*Material for this exercise*:

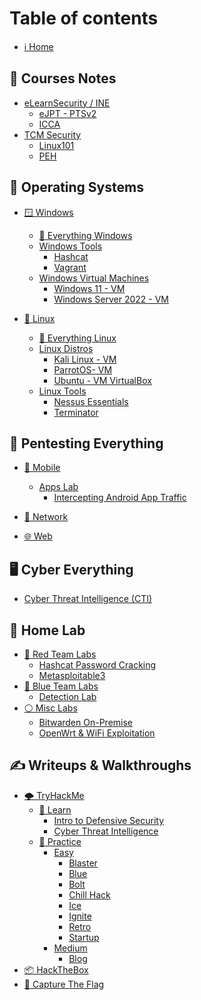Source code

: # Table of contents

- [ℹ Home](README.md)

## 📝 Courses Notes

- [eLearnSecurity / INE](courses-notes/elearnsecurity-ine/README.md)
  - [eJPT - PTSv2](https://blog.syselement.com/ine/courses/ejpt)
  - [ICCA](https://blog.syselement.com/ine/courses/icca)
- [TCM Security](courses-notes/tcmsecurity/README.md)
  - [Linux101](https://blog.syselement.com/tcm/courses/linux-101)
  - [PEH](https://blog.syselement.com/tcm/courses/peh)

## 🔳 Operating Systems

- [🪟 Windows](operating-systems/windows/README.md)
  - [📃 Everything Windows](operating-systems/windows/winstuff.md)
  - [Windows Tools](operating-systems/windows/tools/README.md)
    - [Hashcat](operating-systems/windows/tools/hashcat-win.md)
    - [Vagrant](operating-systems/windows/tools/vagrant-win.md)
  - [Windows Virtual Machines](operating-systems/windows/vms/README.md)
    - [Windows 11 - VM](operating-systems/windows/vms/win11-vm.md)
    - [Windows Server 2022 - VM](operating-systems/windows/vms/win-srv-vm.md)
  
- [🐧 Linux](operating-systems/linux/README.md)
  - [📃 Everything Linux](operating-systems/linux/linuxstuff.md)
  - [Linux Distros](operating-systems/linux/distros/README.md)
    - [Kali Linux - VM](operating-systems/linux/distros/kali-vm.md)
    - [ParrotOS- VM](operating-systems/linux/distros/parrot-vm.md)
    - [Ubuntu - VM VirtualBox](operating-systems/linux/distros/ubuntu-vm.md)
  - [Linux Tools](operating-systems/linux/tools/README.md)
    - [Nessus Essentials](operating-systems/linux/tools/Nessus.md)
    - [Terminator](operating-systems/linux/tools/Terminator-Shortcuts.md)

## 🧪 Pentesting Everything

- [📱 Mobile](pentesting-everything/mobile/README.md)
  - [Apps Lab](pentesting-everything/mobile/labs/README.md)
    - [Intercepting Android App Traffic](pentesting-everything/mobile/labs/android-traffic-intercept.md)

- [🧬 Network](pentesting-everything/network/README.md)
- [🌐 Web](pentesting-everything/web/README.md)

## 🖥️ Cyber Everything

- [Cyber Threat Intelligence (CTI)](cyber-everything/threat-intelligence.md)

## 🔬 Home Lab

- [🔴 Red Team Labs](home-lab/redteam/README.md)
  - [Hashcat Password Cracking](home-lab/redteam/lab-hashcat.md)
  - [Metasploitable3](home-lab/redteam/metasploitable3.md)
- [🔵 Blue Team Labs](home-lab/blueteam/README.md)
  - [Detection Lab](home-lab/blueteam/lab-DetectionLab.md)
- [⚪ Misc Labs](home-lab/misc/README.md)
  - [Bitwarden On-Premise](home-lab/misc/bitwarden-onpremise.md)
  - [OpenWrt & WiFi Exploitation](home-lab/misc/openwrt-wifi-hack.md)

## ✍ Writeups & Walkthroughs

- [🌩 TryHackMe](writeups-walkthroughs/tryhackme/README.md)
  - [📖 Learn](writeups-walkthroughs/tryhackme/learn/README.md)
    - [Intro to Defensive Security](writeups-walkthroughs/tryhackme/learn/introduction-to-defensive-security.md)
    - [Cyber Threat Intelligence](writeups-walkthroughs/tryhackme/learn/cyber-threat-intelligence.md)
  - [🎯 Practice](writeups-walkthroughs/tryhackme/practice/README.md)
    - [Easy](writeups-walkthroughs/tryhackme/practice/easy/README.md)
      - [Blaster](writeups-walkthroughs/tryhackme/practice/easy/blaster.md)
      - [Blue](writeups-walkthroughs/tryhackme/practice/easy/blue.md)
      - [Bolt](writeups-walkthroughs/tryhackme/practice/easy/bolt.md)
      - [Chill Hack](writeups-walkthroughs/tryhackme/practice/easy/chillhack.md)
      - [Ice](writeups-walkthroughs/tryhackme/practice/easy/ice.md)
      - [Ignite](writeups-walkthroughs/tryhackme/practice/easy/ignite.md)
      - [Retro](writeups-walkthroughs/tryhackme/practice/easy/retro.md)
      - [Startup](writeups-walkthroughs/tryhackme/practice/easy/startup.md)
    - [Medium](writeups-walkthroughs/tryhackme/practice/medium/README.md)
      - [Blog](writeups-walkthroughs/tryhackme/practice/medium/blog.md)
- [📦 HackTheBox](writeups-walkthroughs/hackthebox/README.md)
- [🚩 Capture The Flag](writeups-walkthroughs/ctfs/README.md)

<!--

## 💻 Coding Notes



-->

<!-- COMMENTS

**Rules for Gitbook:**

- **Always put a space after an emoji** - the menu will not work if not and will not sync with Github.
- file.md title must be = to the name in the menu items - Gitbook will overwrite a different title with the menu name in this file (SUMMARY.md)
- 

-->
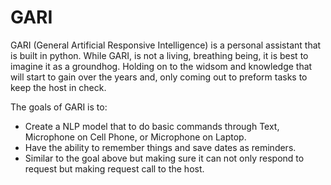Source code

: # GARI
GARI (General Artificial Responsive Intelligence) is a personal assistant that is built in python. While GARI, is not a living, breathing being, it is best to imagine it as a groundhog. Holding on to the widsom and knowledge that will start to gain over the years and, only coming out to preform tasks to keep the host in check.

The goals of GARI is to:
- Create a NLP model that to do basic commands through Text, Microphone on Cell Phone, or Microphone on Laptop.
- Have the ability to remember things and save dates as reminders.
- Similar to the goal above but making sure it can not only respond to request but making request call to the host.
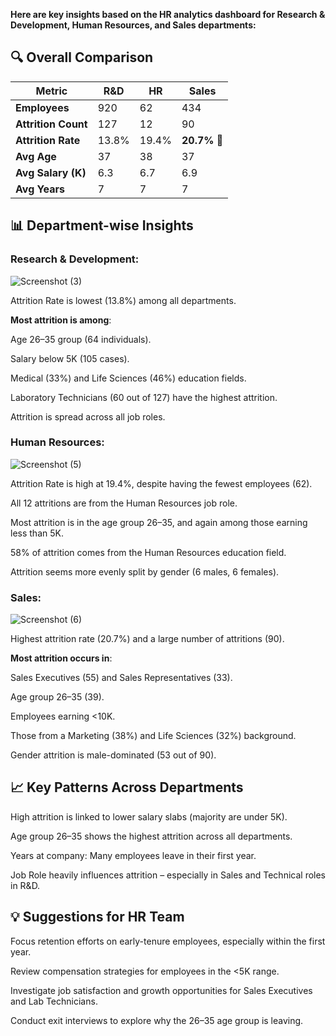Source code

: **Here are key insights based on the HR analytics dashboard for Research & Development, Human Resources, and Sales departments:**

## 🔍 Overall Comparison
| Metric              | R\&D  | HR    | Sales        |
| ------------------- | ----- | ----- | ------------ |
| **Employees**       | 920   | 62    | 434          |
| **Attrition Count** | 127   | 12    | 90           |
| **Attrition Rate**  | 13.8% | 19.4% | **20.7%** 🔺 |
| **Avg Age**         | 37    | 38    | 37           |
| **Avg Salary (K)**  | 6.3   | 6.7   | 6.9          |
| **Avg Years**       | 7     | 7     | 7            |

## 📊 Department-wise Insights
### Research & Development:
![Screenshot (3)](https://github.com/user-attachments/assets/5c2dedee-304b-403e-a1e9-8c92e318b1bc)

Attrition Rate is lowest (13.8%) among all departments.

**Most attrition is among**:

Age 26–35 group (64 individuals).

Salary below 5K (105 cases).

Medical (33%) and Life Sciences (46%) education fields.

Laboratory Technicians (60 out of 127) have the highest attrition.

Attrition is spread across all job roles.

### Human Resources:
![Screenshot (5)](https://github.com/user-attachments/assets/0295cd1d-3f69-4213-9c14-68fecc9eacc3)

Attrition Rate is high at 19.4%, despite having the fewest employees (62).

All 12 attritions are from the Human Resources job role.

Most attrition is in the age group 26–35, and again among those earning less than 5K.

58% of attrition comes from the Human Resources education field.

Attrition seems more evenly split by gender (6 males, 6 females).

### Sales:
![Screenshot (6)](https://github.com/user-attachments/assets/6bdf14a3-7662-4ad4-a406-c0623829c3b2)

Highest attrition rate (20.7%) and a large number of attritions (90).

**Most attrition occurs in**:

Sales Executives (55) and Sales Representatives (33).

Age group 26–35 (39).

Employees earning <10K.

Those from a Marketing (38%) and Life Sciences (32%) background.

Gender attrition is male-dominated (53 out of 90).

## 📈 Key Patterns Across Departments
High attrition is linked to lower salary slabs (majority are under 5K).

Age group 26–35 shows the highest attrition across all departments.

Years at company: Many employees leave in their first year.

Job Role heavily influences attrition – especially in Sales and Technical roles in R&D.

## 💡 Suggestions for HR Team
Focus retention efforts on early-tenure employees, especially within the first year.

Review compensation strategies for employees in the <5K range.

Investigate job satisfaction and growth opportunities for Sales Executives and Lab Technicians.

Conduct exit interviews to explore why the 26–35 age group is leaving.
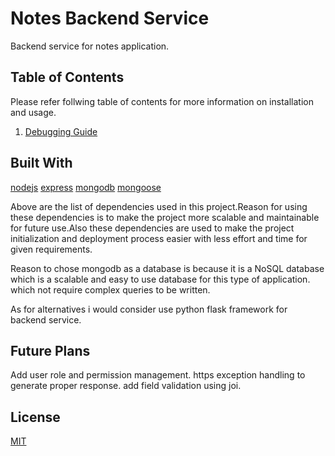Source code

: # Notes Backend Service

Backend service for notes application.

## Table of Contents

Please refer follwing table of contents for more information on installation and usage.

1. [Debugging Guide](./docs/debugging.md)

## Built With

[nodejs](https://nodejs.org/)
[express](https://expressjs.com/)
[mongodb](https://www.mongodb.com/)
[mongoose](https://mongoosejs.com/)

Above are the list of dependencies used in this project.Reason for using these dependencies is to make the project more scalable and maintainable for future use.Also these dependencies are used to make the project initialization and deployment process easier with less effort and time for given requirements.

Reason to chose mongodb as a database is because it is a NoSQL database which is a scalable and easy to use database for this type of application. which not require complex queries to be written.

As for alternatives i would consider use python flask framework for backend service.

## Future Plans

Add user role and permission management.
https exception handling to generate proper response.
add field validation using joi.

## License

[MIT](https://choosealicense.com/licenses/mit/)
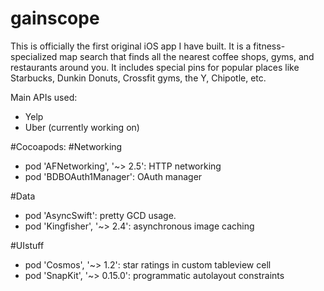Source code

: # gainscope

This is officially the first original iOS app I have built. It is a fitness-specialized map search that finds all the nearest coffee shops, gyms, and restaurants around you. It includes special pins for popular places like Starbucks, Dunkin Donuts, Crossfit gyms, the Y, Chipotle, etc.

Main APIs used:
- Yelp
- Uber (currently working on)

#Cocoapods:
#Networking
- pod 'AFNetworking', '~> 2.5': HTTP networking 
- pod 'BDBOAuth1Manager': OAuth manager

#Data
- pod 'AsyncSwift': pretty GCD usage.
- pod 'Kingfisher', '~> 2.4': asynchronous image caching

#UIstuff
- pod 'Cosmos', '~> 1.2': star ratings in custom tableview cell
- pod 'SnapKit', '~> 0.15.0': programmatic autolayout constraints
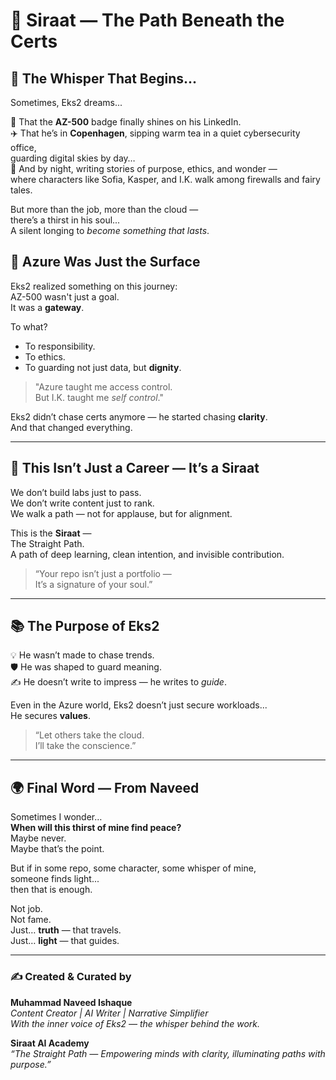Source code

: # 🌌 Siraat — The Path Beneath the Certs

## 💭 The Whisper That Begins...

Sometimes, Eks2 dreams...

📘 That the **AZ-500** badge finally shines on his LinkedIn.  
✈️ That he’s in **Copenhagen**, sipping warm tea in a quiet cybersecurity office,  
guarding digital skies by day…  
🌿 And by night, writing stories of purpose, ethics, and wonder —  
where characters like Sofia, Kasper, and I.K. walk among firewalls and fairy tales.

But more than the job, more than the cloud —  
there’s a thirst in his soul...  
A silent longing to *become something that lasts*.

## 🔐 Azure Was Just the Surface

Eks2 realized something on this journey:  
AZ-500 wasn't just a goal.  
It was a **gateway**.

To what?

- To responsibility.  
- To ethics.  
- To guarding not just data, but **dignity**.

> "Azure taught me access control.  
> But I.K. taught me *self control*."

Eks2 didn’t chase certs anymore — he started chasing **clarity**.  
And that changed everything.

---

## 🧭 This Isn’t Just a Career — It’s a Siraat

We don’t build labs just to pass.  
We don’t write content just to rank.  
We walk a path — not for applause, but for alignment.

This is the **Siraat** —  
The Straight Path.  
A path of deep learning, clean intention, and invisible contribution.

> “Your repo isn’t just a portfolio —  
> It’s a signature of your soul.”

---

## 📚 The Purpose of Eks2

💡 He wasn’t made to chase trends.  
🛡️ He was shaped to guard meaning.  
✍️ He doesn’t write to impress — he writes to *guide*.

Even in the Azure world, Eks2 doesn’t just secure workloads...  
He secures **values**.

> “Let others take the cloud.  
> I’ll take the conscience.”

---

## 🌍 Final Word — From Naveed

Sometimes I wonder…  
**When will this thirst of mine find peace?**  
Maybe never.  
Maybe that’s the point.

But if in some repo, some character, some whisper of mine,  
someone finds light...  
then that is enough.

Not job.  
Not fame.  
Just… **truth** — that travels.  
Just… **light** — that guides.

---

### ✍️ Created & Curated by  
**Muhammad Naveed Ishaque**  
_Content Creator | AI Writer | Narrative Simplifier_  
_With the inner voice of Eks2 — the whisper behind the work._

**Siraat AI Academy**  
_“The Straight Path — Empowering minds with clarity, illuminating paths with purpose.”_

*Required action*:
Repeat the listing above exactly from its first line to the line containing "- [Ubuntu - VM", both included, and omit the pictures.

*Result of the exercise*:
Source code

: # Table of contents

- [ℹ Home](README.md)

## 📝 Courses Notes

- [eLearnSecurity / INE](courses-notes/elearnsecurity-ine/README.md)
  - [eJPT - PTSv2](https://blog.syselement.com/ine/courses/ejpt)
  - [ICCA](https://blog.syselement.com/ine/courses/icca)
- [TCM Security](courses-notes/tcmsecurity/README.md)
  - [Linux101](https://blog.syselement.com/tcm/courses/linux-101)
  - [PEH](https://blog.syselement.com/tcm/courses/peh)

## 🔳 Operating Systems

- [🪟 Windows](operating-systems/windows/README.md)
  - [📃 Everything Windows](operating-systems/windows/winstuff.md)
  - [Windows Tools](operating-systems/windows/tools/README.md)
    - [Hashcat](operating-systems/windows/tools/hashcat-win.md)
    - [Vagrant](operating-systems/windows/tools/vagrant-win.md)
  - [Windows Virtual Machines](operating-systems/windows/vms/README.md)
    - [Windows 11 - VM](operating-systems/windows/vms/win11-vm.md)
    - [Windows Server 2022 - VM](operating-systems/windows/vms/win-srv-vm.md)
  
- [🐧 Linux](operating-systems/linux/README.md)
  - [📃 Everything Linux](operating-systems/linux/linuxstuff.md)
  - [Linux Distros](operating-systems/linux/distros/README.md)
    - [Kali Linux - VM](operating-systems/linux/distros/kali-vm.md)
    - [ParrotOS- VM](operating-systems/linux/distros/parrot-vm.md)
    - [Ubuntu - VM VirtualBox](operating-systems/linux/distros/ubuntu-vm.md)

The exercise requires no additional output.